■ Task directions: Would you give the entries again word for word, with no pictures in the copy?

*** Begin section ***

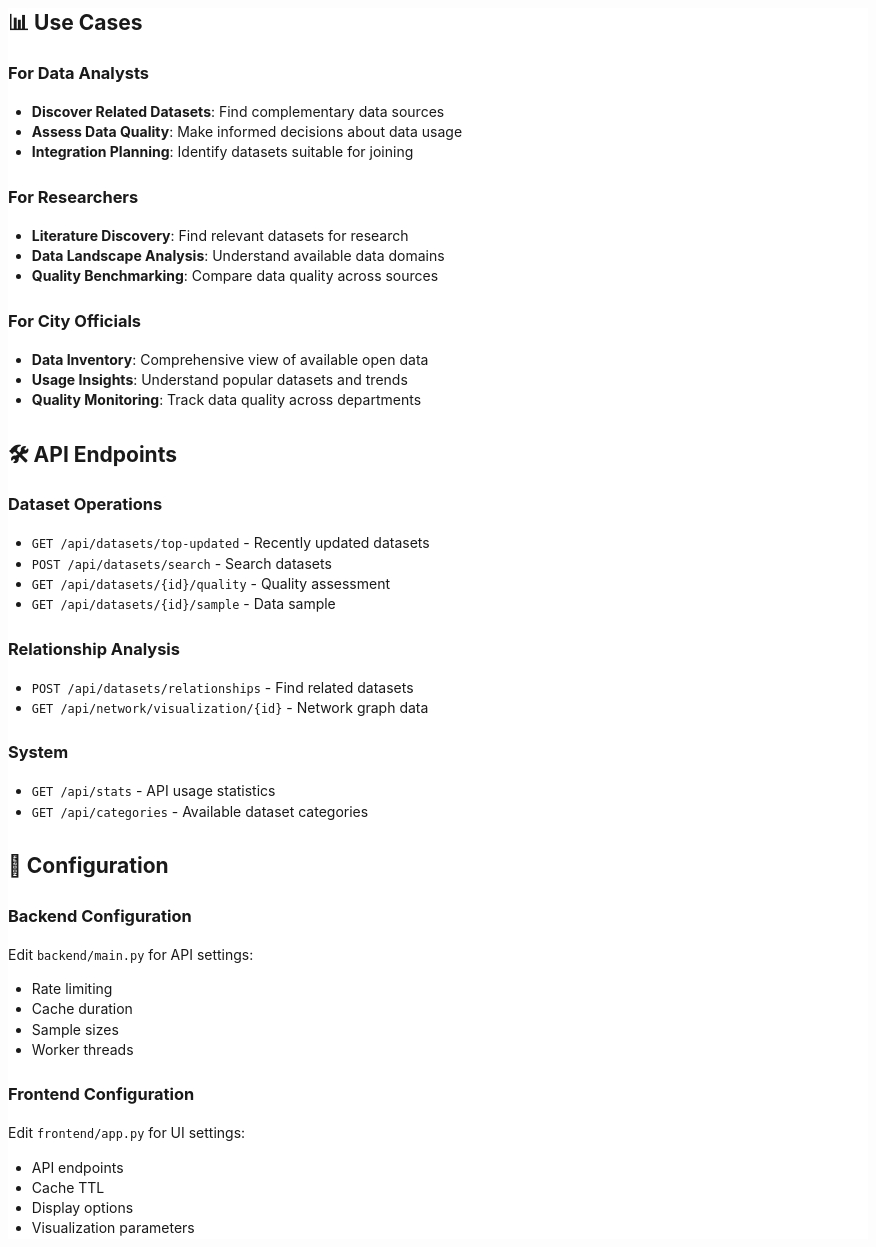 ## 📊 Use Cases

### For Data Analysts
- **Discover Related Datasets**: Find complementary data sources
- **Assess Data Quality**: Make informed decisions about data usage
- **Integration Planning**: Identify datasets suitable for joining

### For Researchers
- **Literature Discovery**: Find relevant datasets for research
- **Data Landscape Analysis**: Understand available data domains
- **Quality Benchmarking**: Compare data quality across sources

### For City Officials
- **Data Inventory**: Comprehensive view of available open data
- **Usage Insights**: Understand popular datasets and trends
- **Quality Monitoring**: Track data quality across departments

## 🛠️ API Endpoints

### Dataset Operations
- `GET /api/datasets/top-updated` - Recently updated datasets
- `POST /api/datasets/search` - Search datasets
- `GET /api/datasets/{id}/quality` - Quality assessment
- `GET /api/datasets/{id}/sample` - Data sample

### Relationship Analysis
- `POST /api/datasets/relationships` - Find related datasets
- `GET /api/network/visualization/{id}` - Network graph data

### System
- `GET /api/stats` - API usage statistics
- `GET /api/categories` - Available dataset categories

## 🔧 Configuration

### Backend Configuration
Edit `backend/main.py` for API settings:
- Rate limiting
- Cache duration
- Sample sizes
- Worker threads

### Frontend Configuration
Edit `frontend/app.py` for UI settings:
- API endpoints
- Cache TTL
- Display options
- Visualization parameters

*** End section ***

■ Response to this exercise:
 ## 📊 Use Cases

### For Data Analysts
- **Discover Related Datasets**: Find complementary data sources
- **Assess Data Quality**: Make informed decisions about data usage
- **Integration Planning**: Identify datasets suitable for joining

### For Researchers
- **Literature Discovery**: Find relevant datasets for research
- **Data Landscape Analysis**: Understand available data domains
- **Quality Benchmarking**: Compare data quality across sources

### For City Officials
- **Data Inventory**: Comprehensive view of available open data
- **Usage Insights**: Understand popular datasets and trends
- **Quality Monitoring**: Track data quality across departments

## 🛠️ API Endpoints

### Dataset Operations
- `GET /api/datasets/top-updated` - Recently updated datasets
- `POST /api/datasets/search` - Search datasets
- `GET /api/datasets/{id}/quality` - Quality assessment
- `GET /api/datasets/{id}/sample` - Data sample

### Relationship Analysis
- `POST /api/datasets/relationships` - Find related datasets
- `GET /api/network/visualization/{id}` - Network graph data

### System
- `GET /api/stats` - API usage statistics
- `GET /api/categories` - Available dataset categories

## 🔧 Configuration

### Backend Configuration
Edit `backend/main.py` for API settings:
- Rate limiting
- Cache duration
- Sample sizes
- Worker threads

### Frontend Configuration
Edit `frontend/app.py` for UI settings:
- API endpoints
- Cache TTL
- Display options
- Visualization parameters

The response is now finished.